And there’s one person here with a unique connection to the artwork: Paul Arnautoff is the great-grandson of the artist. He says that his great-grandfather was a social realist. “His personality and his values came through his artworkand he believed in depicting history and the people as accurately as possible and to help raise up the stories of people that were not being told, and ignored.”

WHO WAS VICTOR ARNAUTOFF? 

Robert Cherney is a retired professor of History at San Francisco State. We meet him at the chapel in the Presidio to look at one of his favorite Arnautoff murals.

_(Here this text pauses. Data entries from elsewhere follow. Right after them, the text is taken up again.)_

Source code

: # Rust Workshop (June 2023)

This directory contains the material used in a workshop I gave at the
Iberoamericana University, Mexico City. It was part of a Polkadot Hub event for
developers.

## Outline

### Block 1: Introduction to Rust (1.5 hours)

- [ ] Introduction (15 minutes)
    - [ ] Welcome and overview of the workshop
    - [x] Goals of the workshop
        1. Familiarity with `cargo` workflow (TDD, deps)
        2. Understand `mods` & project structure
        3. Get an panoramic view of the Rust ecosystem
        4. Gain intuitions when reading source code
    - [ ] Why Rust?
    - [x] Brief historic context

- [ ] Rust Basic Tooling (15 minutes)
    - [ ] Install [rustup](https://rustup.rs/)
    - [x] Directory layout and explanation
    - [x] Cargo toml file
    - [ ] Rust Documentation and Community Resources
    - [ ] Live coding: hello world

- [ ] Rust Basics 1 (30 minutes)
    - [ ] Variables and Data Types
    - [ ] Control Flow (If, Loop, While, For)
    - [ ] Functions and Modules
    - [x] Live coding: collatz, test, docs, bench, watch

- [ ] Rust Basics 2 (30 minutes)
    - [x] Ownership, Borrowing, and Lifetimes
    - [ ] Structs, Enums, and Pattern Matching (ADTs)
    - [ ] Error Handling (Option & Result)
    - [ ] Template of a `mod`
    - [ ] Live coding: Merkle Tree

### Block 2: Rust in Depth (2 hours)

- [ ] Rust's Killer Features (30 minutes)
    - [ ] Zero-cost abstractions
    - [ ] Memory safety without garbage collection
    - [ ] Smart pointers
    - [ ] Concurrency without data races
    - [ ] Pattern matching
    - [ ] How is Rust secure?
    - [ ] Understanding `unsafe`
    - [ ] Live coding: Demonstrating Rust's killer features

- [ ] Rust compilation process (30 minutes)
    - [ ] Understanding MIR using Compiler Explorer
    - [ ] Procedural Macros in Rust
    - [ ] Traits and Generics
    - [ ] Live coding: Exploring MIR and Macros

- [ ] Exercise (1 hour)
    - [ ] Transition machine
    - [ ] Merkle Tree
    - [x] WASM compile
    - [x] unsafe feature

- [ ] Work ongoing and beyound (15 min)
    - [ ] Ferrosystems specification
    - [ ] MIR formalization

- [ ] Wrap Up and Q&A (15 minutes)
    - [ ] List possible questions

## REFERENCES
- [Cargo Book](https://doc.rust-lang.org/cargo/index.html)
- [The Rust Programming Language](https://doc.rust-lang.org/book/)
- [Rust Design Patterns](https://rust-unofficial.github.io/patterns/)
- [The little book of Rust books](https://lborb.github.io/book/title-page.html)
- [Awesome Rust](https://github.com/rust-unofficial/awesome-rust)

Cherney wrote the only Arnautoff biography, and he says Arnautoff was painting Native history when nobody else was. “Unlike many artists who were depicting history in the 1930s he did not begin with the arrival of Europeans. Instead he began his depiction of history with the Native Americans who lived in this area,” he says.

Arnautoff was radical in his day for including indigenous people at all. 

Victor Arnautoff was born in 1896 in Imperial Russia. He fought in World War II, and then in the Russian Revolution... for the losing side. Cherney says, “All that time he had wanted to be an artist and all the military service had simply delayed his goal.”

Arnautoff escaped as a refugee to China and ended up training soldiers for a local warlord to make money. Lucky for him, he ended up marrying into a wealthy Russian family, which also fled after the revolution. In fact, his father-in-law paid for Arnautoff to come to America and go to art school at what became the San Francisco Art Institute.

But his student visa ran out in 1929 and he had to leave the country. His advisor, the famous artist Ralph Stackpole, said, Hey, if you can’t study in America anymore, go to Mexico. I’ll hook you up with my buddy, Diego Rivera.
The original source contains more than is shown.